The negotiations on the proposed spending cuts and tax hikes in the US continued to weigh on investor sentiments. The deadlock among lawmakers continued after the White House dismissed a Republican proposal, claiming that it did not offer anything new.
Data from the US Institute of Supply Management (ISM) showed that manufacturing activity in the world's largest economy contracted in the month of November. The index dropped to 49.5 in November, down from economist expectations. The Wall Street had ended the previous session lower following the release.
The weak US data weighed the Dollar down against the Yen, pushing exporter stocks lower.

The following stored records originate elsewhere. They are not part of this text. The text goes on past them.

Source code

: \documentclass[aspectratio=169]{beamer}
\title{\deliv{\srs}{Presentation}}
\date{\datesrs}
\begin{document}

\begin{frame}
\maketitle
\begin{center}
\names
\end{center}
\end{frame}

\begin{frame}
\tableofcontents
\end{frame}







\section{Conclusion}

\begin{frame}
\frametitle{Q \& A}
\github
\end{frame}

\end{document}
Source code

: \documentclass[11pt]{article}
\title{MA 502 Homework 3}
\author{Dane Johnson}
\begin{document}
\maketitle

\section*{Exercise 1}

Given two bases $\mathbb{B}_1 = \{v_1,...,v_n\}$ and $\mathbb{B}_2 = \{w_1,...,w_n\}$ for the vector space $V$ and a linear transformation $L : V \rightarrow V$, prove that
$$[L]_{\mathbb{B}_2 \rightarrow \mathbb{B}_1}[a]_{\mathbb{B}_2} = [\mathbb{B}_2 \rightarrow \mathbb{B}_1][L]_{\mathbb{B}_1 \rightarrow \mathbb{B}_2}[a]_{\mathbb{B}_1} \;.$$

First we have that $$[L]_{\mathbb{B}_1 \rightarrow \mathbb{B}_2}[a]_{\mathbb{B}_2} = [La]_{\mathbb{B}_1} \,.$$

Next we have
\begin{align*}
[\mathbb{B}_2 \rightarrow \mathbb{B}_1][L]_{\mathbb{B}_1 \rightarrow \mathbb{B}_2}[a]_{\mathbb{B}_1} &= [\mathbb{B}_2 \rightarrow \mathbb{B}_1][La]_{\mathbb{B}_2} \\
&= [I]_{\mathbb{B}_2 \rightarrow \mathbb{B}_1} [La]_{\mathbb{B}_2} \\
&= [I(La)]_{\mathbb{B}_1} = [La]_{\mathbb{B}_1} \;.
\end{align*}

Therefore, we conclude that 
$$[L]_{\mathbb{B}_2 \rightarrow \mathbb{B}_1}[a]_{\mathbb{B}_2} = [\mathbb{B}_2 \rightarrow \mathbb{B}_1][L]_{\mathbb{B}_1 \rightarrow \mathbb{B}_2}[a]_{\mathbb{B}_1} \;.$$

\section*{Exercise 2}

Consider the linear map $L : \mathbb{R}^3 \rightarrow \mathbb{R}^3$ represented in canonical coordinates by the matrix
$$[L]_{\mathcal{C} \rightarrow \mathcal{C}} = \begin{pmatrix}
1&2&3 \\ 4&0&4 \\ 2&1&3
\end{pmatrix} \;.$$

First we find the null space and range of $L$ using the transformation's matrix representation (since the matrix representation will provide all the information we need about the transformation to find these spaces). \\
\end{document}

The European markets had turned cautious on the US economy yesterday after Greece announced a massive offer to reduce almost half of its debt to its lenders. Athens plans to spend up to €10 bn in a bond buyback scheme as part of its efforts to reform the country's embattled economy. Sentiments were boosted further after eurozone finance ministers approved €39.5bn in monetary aid to Spanish banks.
Meanwhile, the Reserve Bank of Australia (RBA) slashed its interest rates to the lowest point since the global financial crisis as a slump in the mining sector threatened to affect the economy. The country has been affected by uncertainties in US and Europe, and the slowdown in its biggest export market, China.
Major Movers in Asia
Currency-sensitive stocks dropped in Tokyo after the Dollar weakened against the Yen. Shares of Nissan fell 3.72 while those of Nikon and Hitachi were down 3.08 and 1.89 percent.
Shares of Sharp were up 1.16 percent following reports of the firm's plans to join Qualcomm to manufacture an energy-efficient smartphone LCD panel.
Exporters dropped in Seoul as well. Automobile major Hyundai dropped 0.22 percent while Kia was down 0.48 percent. LG Electronics ended 1.81 percent lower.
Chinese automobile stocks ended higher. Guangzhou Automobile Group was up 7.78 percent while Shenyang Jinbei Automotive Company gained 10.03 percent.